===== Dataset records
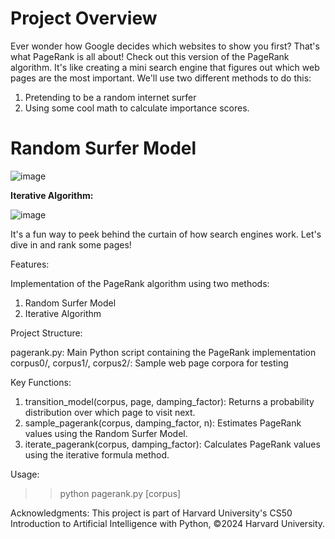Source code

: <h1 align="left">Project Overview </h1>


<p align="left">Ever wonder how Google decides which websites to show you first? That's what PageRank is all about! Check out this version of the PageRank algorithm. It's like creating a mini search engine that figures out which web pages are the most important. We'll use two different methods to do this:

1) Pretending to be a random internet surfer
2) Using some cool math to calculate importance scores.

</p>



<h1 align="left">Random Surfer Model</h1>




![image](https://github.com/user-attachments/assets/a32f1446-1d79-4e6f-b003-452d0c10db80)




**Iterative Algorithm:**

![image](https://github.com/user-attachments/assets/e2a5f460-d87a-4740-b99f-7d0d39f23a04)



It's a fun way to peek behind the curtain of how search engines work. Let's dive in and rank some pages!

Features:

Implementation of the PageRank algorithm using two methods:
1) Random Surfer Model
2) Iterative Algorithm

Project Structure:

pagerank.py: Main Python script containing the PageRank implementation
corpus0/, corpus1/, corpus2/: Sample web page corpora for testing

Key Functions:

1) transition_model(corpus, page, damping_factor): Returns a probability distribution over which page to visit next.
2) sample_pagerank(corpus, damping_factor, n): Estimates PageRank values using the Random Surfer Model.
3) iterate_pagerank(corpus, damping_factor): Calculates PageRank values using the iterative formula method.


Usage:
>> python pagerank.py [corpus]


Acknowledgments:
This project is part of Harvard University's CS50 Introduction to Artificial Intelligence with Python, ©2024 Harvard University.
==========
**Problem requirements**. Copy each line above where the string "https" occurs.

**Response to this task**.
![image](https://github.com/user-attachments/assets/a32f1446-1d79-4e6f-b003-452d0c10db80)
![image](https://github.com/user-attachments/assets/e2a5f460-d87a-4740-b99f-7d0d39f23a04)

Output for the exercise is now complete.